◆ Directions
Show each line of the data below that has the string "page" in it.

Top of Recorded data

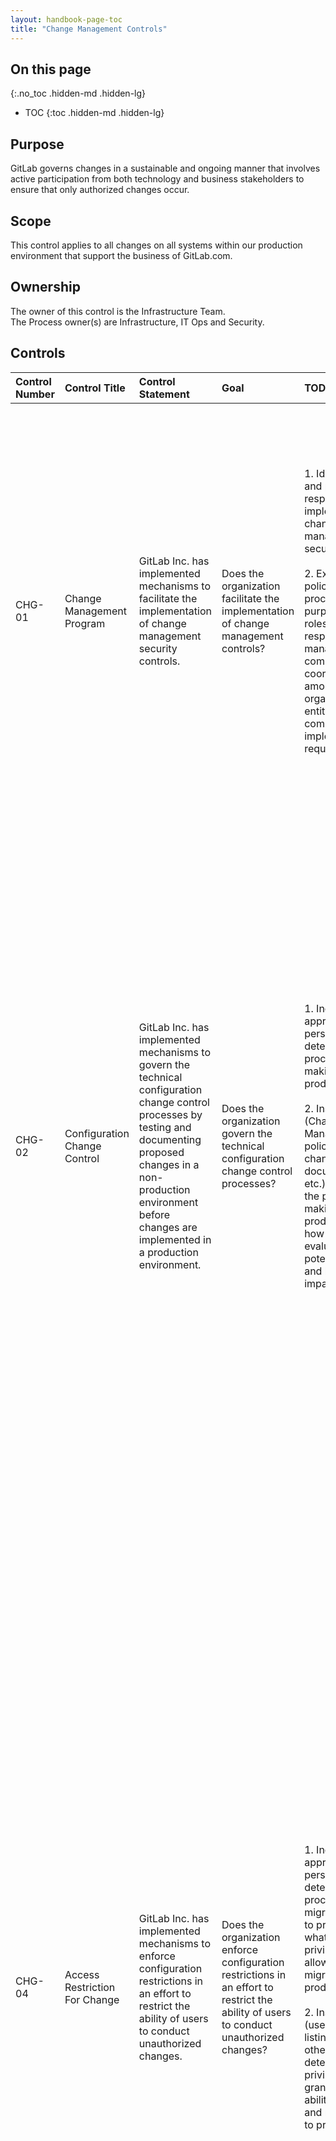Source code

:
 ```yaml
---
layout: handbook-page-toc
title: "Change Management Controls"
---
```


## On this page
{:.no_toc .hidden-md .hidden-lg}

- TOC
{:toc .hidden-md .hidden-lg}

## Purpose
GitLab governs changes in a sustainable and ongoing manner that involves active participation from both technology and business stakeholders to ensure that only authorized changes occur.

## Scope
This control applies to all changes on all systems within our production environment that support the business of GitLab.com.

## Ownership
The owner of this control is the Infrastructure Team. <br>
The Process owner(s) are Infrastructure, IT Ops and Security.

## Controls

| Control Number | Control Title | Control Statement | Goal | TOD | TOE | 
|:---------|:-------------|:------|:-----|:-----|:-----|
| CHG-01 | Change Management Program | GitLab Inc. has implemented mechanisms to facilitate the implementation of change management security controls. | Does the organization facilitate the implementation of change management controls? | 1. Identify policies and procedures responsible for the implementation of change management security controls. <br> <br> 2. Examine policies and procedures for: purpose; scope; roles and responsibilities; management commitment; coordination among organizational entities; compliance; and implementation requirements. | 1. Examine change control policies, procedures and user-access security controls to ensure coverage and appropriate configuration of applicable change management processes. <br> <br> 2. Inspect a sample of controlled documents to evidence they are reviewed and approved in accordance to TOD. <br> <br> 3. Pull a population of change control records. <br> <br> 4. Inspect a sample of controlled documents to evidence that change management mechanisms exist to identify and document in accordance to TOD. | 
| CHG-02 | Configuration Change Control | GitLab Inc. has implemented mechanisms to govern the technical configuration change control processes by testing and documenting proposed changes in a non-production environment before changes are implemented in a production environment. | Does the organization govern the technical configuration change control processes? | 1. Inquire of appropriate personnel to determine the process for making changes to production. <br> <br> 2. Inspect the (Change Management policy, sample change documentation, etc.) to determine the process for making changes to production and how the change is evaluated for potential security and business impacts. | 1. Obtain and inspect a system generated listing of all changes (commits) to the system during the period under review. <br> <br> 2. Select an annualized sample of changes that occurred during the period to determine if they were tested and approved in line with the change management policy by all relevant business and IT stakeholders. <br> <br> 3. Obtain and inspect documentation (i.e merge requests/issues) that each sampled change was tested in line with the Change Management policy by all relevant business and IT stakeholders. <br> <br> 4. Obtain and inspect documentation (i.e merge requests/issues) that each sampled change was approved in line with the Change Management policy by all relevant business and IT stakeholders. <br> <br> 5. Obtain and inspect documentation that each sampled change that was migrated to production was the same change that was approved for migration. | 
| CHG-04 | Access Restriction For Change | GitLab Inc. has implemented mechanisms to enforce configuration restrictions in an effort to restrict the ability of users to conduct unauthorized changes. | Does the organization enforce configuration restrictions in an effort to restrict the ability of users to conduct unauthorized changes? | 1. Inquire of appropriate personnel to determine the process for migrating changes to production and what privileges/roles allow a user to migrate to production. <br> <br> 2. Inspect (user/role/privilege listing, user guide, other evidence) to determine which privileges/roles grant the user the ability to migrate and make changes to production. | 1. Obtain and inspect a listing of all accounts (user/system/service) for the system and their associated roles/privileges. Filter the listing for those roles/privileges with the ability to migrate and to make changes to production. <br> <br> 2. Obtain and inspect a listing of all current team members and their associated job title/roles. <br> <br> 3. Obtain and inspect a listing of all new hired team members during the period under audit. <br> <br> 4. Obtain and inspect a listing of all terminated team members. <br> <br> 5. For 100% of the accounts with the ability to migrate and make changes to production, determine the owner and their role/job title/account purpose. <br> <br> 6. For 100% of the accounts with the ability to migrate and make changes to production, determine if the account is owned by a terminated user. <br> <br> 7. For 100% of the accounts with the ability to migrate and make changes to production, determine if the account is owned by a user provisioned the access during the period under audit. If so, obtain evidence that the user was approved for the access prior to granting the access. <br> <br> 8. For 100% of the accounts with the ability to migrate and make changes to production, determine whether the account is owned by a non-developer. <br> <br> 9. For 100% of the accounts with the ability to migrate and make changes to production, determine whether the account is owned by an appropriate IT personnel. | 
| CHG-06 | Security Functionality Verification | GitLab Inc. has implemented mechanisms to verify the functionality of security controls when anomalies are discovered. | Does the organization verify the functionality of security controls when anomalies are discovered? | 1. Identify policies and procedures that verify the functionality of security controls when anomalies are discovered. <br> <br> 2. Interview key organizational personnel within GitLab to discuss high level workflows that support the discovery of anomalies. | 1. Identify detection and monitoring procedures or standards used to assist with the identification of anomalies. <br> <br> 2. Examine change detection mechanisms including but not limited to: system startup, restart, shutdown, and abort. <br> <br> 3. Examine notification mechanisms including electronic alerts to system administrators, messages to local computer consoles, and/or hardware indications such as lights. | 
|CHG-07 | Project Audit Events Review | Audit events are reviewed quarterly to ensure no inappropriate changes to key change management Segregation Of Duties (SOD) settings. | Have sensitive change management settings been changed during the quarter? | 1. Inspect MR approval settings and protected branch settings for each in-scope GitLab project. 2. If MR approval settings and protected branch settings are appropriately configured per the change management policy, obtain the audit events for the period, to observe if either settings have been modified during the period. | 1. For each audit event where settings were modified, obtain the related change management issue to ensure this change was authorized and appropriate.|



* *Test of Design* - (TOD) – verifies that a control is designed appropriately and that it will prevent or detect a particular risk.
* *Test of Operating Effectiveness* - (TOE) - used for verifying that the control is in place and it operates as it was designed.

### Policy Reference
* [Security Change Management](/handbook/security/change-management-policy.html)
* [Infrastructure Change Management](/handbook/engineering/infrastructure/change-management/)
* [Business Technology Change Management Workflow](/handbook/business-technology/change-management/)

Bottom of Recorded data

◆ Task solution
layout: handbook-page-toc
## On this page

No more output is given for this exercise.